The son of Nathan Mayer Rothschild and Hanna Barent Cohen, he was a member of the prominent Rothschild family. Both of his parents were Jewish. He was born in London, where his father had founded the British branch of the Europe-wide family.
In his earlier years, he studied at the University of Göttingen, before embarking on an apprenticeship in the family business in London, Paris and Frankfurt. Lionel was admitted to the family partnership in 1836 at a family gathering in Frankfurt.
Like his father, he was a Freiherr of the Austrian Empire, but unlike his father he used the title in British society. In 1838, Queen Victoria authorised the use of this Austrian title in the United Kingdom.
Prime Minister Gladstone proposed to Queen Victoria that Lionel be made a British peer.

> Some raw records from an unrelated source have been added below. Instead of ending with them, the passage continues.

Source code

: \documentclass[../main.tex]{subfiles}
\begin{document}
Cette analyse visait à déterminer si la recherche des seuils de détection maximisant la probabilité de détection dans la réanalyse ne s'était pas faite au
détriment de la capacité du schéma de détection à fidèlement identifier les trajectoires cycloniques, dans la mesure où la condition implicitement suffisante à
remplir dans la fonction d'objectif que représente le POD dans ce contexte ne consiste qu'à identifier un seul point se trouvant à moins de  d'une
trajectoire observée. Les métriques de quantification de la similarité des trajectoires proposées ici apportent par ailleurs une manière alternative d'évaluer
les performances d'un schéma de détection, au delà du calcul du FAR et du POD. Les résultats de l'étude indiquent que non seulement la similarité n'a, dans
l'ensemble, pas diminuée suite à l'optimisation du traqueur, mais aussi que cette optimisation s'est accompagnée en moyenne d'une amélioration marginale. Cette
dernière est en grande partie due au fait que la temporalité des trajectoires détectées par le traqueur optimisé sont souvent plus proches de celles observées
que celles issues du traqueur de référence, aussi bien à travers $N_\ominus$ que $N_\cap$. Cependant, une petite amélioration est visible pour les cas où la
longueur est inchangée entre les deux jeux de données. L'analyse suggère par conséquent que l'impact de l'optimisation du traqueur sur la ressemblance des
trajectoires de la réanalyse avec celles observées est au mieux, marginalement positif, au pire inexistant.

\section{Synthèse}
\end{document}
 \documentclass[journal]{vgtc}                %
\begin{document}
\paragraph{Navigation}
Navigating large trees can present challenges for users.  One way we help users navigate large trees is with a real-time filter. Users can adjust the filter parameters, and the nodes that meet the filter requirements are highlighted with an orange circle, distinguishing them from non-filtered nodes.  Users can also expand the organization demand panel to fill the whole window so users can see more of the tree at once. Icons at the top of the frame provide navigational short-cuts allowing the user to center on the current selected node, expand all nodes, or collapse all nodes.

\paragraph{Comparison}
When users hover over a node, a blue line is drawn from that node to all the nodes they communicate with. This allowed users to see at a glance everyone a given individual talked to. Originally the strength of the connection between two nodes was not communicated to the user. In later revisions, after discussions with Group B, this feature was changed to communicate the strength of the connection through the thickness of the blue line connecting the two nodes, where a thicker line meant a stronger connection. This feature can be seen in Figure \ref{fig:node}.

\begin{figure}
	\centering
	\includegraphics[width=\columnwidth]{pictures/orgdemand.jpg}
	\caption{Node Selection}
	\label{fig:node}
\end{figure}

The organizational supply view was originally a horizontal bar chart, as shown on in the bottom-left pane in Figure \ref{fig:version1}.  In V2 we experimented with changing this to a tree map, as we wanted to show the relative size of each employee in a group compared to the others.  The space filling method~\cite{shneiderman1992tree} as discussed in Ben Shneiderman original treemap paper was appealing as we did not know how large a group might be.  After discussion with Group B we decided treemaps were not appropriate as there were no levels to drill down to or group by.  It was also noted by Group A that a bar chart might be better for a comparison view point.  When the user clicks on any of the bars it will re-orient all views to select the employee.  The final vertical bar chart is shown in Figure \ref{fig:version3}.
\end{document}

She demurred, saying that titling a Jew would raise antagonism and furthermore it would be unseemly to reward a man whose vast wealth was based on what she called "a species of gambling" rather than legitimate trade. However, in 1885 the Queen did raise Lionel's son Nathan to the peerage; he became the first Jewish member of the House of Lords.

Banker

Rothschild was responsible for raising large sums for the government, especially in the Crimean war, and for philanthropic relief of the victims of the Great Irish Famine. On 1 January 1847, he founded the British Relief Association, alongside Stephen Spring Rice, John Abel Smith and other notable aristocrats. The Association went on to raise £500,000, and was the largest private provider of relief during the Irish Famine and Highland Potato Famine. In 1861, in protest at the suppression of the Polish uprisings, he refused to contract a loan to Russia. His most famous undertaking was financing the government's purchase of the Suez Canal shares from Egypt for £4 million.

Parliament

In 1847, Lionel de Rothschild was first elected to the British House of Commons as one of four Members of Parliament for the City of London constituency. Because Jews were at that point still barred from sitting in the chamber due to the Christian oath required to be sworn in, Prime Minister Lord John Russell introduced a Jewish Disabilities Bill to remove the problem with the oath. In 1848, the bill was approved by the House of Commons but was twice rejected by the House of Lords. After being rejected again by the Upper House in 1849, Rothschild resigned his seat and stood again winning in a by-election to strengthen his claim.
In 1850, he entered the House of Commons to take his seat but refused to swear on a Christian Bible asking to use only the Hebrew Bible. This was permitted but when omitting the words "upon the true faith of a Christian" from the oath he was required to leave.
In 1851, a new Jewish Disabilities Bill was defeated in the House of Lords. In the 1852 general election, Rothschild was again elected but the next year the bill was again defeated in the upper house.
Finally, in the Jews Relief Act 1858, the House of Lords agreed to a proposal to allow each house to decide its own oath. On 26 July 1858, Rothschild took the oath with covered head, substituting "so help me, Jehovah" for the ordinary form of oath, and thereupon took his seat as the first Jewish member of Parliament. He was re-elected in general elections in 1859 and 1865, but defeated in 1868; he was returned unopposed in a by-election in 1869 but defeated a second time in the general election in 1874.

Personal life and family

A patron of thoroughbred horse racing, under the assumed name of Mr Acton, his colt "Sir Bevys" won the 1879 Epsom Derby.
In 1836, Lionel de Rothschild married his first cousin Baroness Charlotte von Rothschild, the daughter of Baron Carl Mayer Rothschild of the Rothschild banking family of Naples. They had the following children:
  1. Leonora
  2. Evelina
  3. Nathan Mayer
  4. Alfred Charles
  5. Leopold

    Illness and death

Lionel de Rothschild suffered from gout for more than 20 years. He suffered a seizure on 3 June 1879 and died the next morning at his city home at 148 Piccadilly in London, aged 70. His body was interred in the Willesden Jewish Cemetery in the North London suburb of Willesden.